En caso de que hayas optado por ser autónomo, hay una serie de aspectos que debes tener en cuenta. En primer lugar, los tipos de autónomo que hay, ya que no todos cotizan lo mismo a la Seguridad Social. No paga lo mismo un trabajador por cuenta propia que un autónomo societario, por lo que deberás informarte muy bien de cuál es tu fiscalidad.
Para poder cotizar, tendrás que dirigirte a la Tesorería General de la Seguridad Social. La base de cotización la eliges tú, siendo en 2015 la cuota para la base mínima de 884,40 euros (264,44 euros al mes) y de 3.606,00 euros para la base máxima.

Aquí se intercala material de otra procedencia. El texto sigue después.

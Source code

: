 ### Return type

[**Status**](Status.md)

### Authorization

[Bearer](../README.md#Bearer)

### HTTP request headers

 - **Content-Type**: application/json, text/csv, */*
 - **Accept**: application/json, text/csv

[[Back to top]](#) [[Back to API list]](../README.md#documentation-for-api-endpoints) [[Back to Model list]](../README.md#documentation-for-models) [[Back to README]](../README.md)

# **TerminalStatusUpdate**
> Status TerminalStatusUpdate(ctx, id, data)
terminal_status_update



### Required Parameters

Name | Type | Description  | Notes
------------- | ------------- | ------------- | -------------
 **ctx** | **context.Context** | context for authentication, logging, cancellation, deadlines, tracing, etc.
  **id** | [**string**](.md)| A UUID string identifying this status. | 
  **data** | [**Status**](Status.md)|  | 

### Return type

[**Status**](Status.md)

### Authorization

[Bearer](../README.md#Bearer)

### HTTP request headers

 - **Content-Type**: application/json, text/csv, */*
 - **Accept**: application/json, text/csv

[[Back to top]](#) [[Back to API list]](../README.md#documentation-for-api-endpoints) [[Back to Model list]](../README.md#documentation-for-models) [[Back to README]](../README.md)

Pero este no es el único trámite que deberás realizar, también te deberás dar de alta en Hacienda. Para ello utilizarás la declaración censal (modelos 036 y 037) en la que se especifican los datos personales, la ubicación del negocio, la actividad a la que se va a dedicar… También, obviamente, deberás dejar claro qué impuestos te afectan y seleccionar alguno de los epígrafes del Impuesto de Actividades Económicas (IAE) cuando declares la actividad.
Una vez que has realizado estos trámites, tienes que tener claro los impuestos que debe pagar el autónomo. El Impuesto sobre la Renta de las Personas Físicas (IRPF) y el Impuesto sobre el Valor Añadido (IVA) deberán pagarse trimestralmente, pero si ejerces tu actividad con una sociedad mercantil, en vez del IRPF deberás tributar por el impuesto de sociedades.

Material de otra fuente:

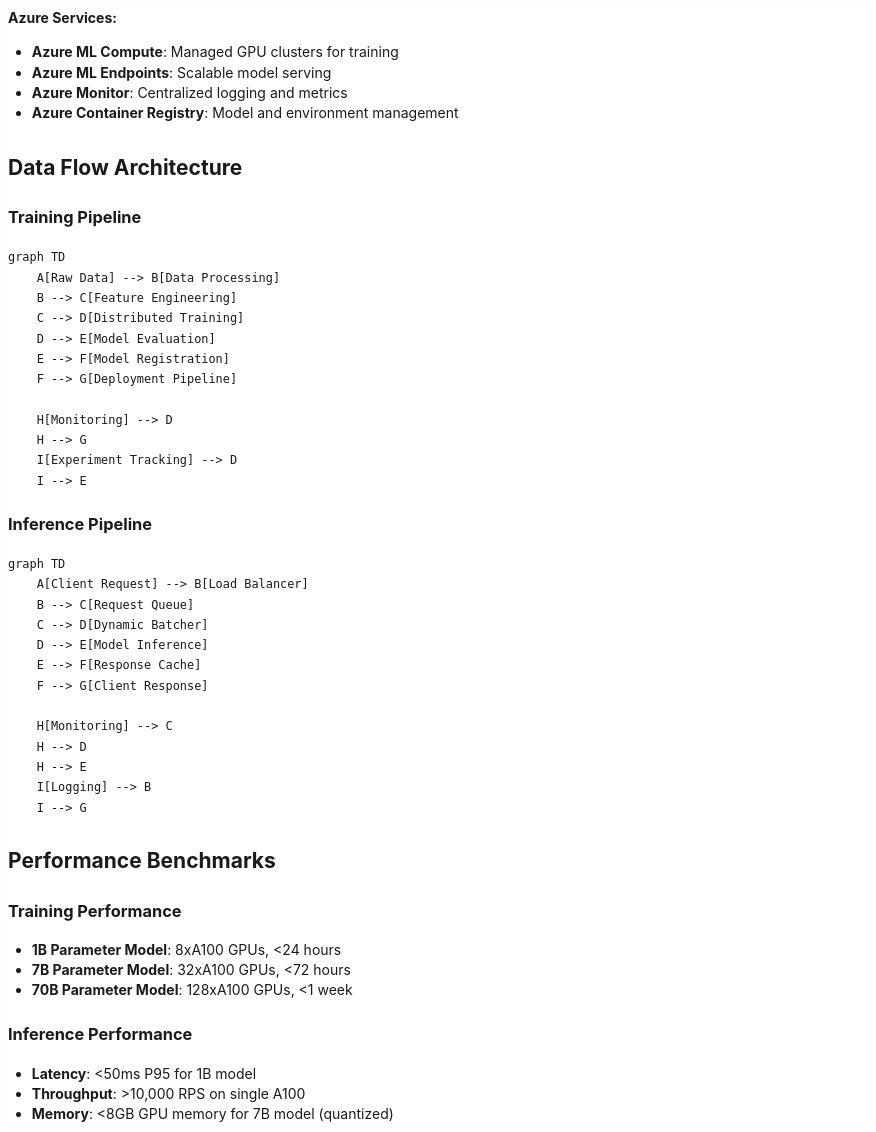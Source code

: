 **Azure Services:**
- **Azure ML Compute**: Managed GPU clusters for training
- **Azure ML Endpoints**: Scalable model serving
- **Azure Monitor**: Centralized logging and metrics
- **Azure Container Registry**: Model and environment management

## Data Flow Architecture

### Training Pipeline

```mermaid
graph TD
    A[Raw Data] --> B[Data Processing]
    B --> C[Feature Engineering]
    C --> D[Distributed Training]
    D --> E[Model Evaluation]
    E --> F[Model Registration]
    F --> G[Deployment Pipeline]
    
    H[Monitoring] --> D
    H --> G
    I[Experiment Tracking] --> D
    I --> E
```

### Inference Pipeline

```mermaid
graph TD
    A[Client Request] --> B[Load Balancer]
    B --> C[Request Queue]
    C --> D[Dynamic Batcher]
    D --> E[Model Inference]
    E --> F[Response Cache]
    F --> G[Client Response]
    
    H[Monitoring] --> C
    H --> D
    H --> E
    I[Logging] --> B
    I --> G
```

## Performance Benchmarks

### Training Performance
- **1B Parameter Model**: 8xA100 GPUs, <24 hours
- **7B Parameter Model**: 32xA100 GPUs, <72 hours
- **70B Parameter Model**: 128xA100 GPUs, <1 week

### Inference Performance
- **Latency**: <50ms P95 for 1B model
- **Throughput**: >10,000 RPS on single A100
- **Memory**: <8GB GPU memory for 7B model (quantized)
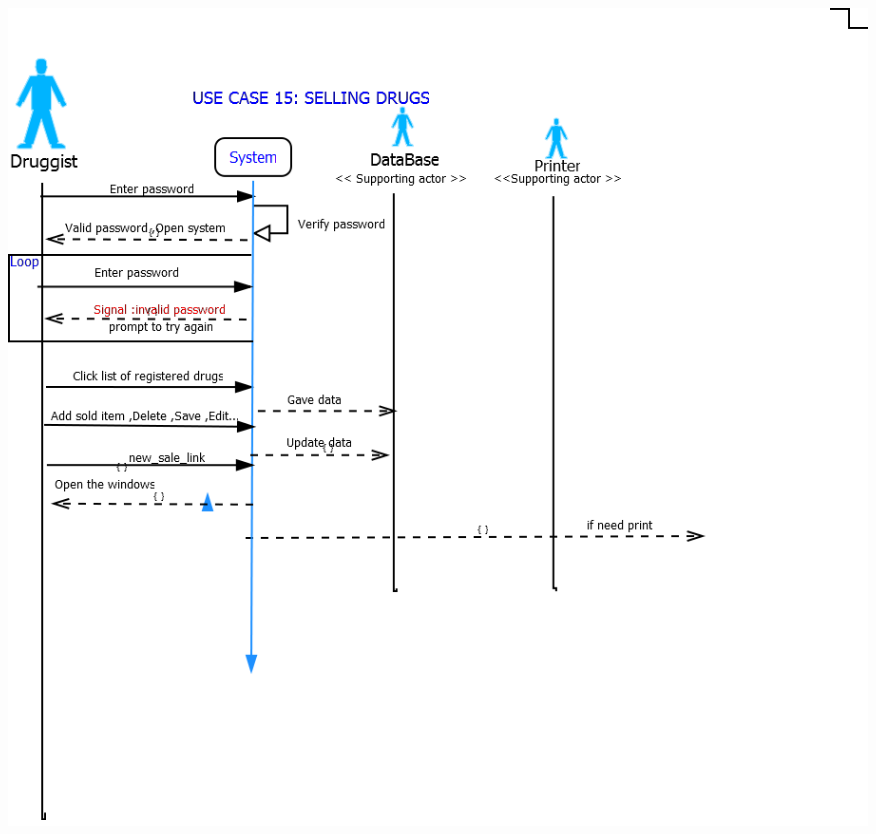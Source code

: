 ![khadraTeam](https://github.com/hu-cs/ClinicMS/blob/master/images/Sequence%20diagram2/UC-15.png?raw=true)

A la hora de pagar estos impuestos, deberás tener en cuenta que tienes para presentar la declaración hasta el 20 de los meses de abril, julio, octubre y hasta el 30 de enero, siempre y cuando no tributes por módulos, que en ese caso las fechas varían. También de forma trimestral, pero en este caso hasta el día 20 de los meses de enero, abril, julio y octubre, tienes que presentar la declaración trimestral de retenciones e ingresos a cuenta.
Durante el mes de enero de cada año también deberás presentar una declaración de resúmenes anuales con carácter informativo, mientras que en marzo es el turno de la declaración anual de operaciones con terceros. Por su parte, la declaración anual del IRPF tienes dos meses para presentarla, desde el 2 de mayo hasta el 30 de junio.
En caso de que seas un autónomo con sociedad deberás presentar otros modelos y realizar los pagos fraccionados en abril, octubre y diciembre, y presentar la declaración del impuesto de sociedades antes del 25 de julio.
Cada declaración va ligada a un número de modelo distinto, por lo que también deberás prestar atención al que corresponda en cada ocasión.
Al principio puede abrumar un poco, pero con el paso de los años se convierte en una tarea rutinaria. Y si no, ¡siempre puedes recurrir a un gestor!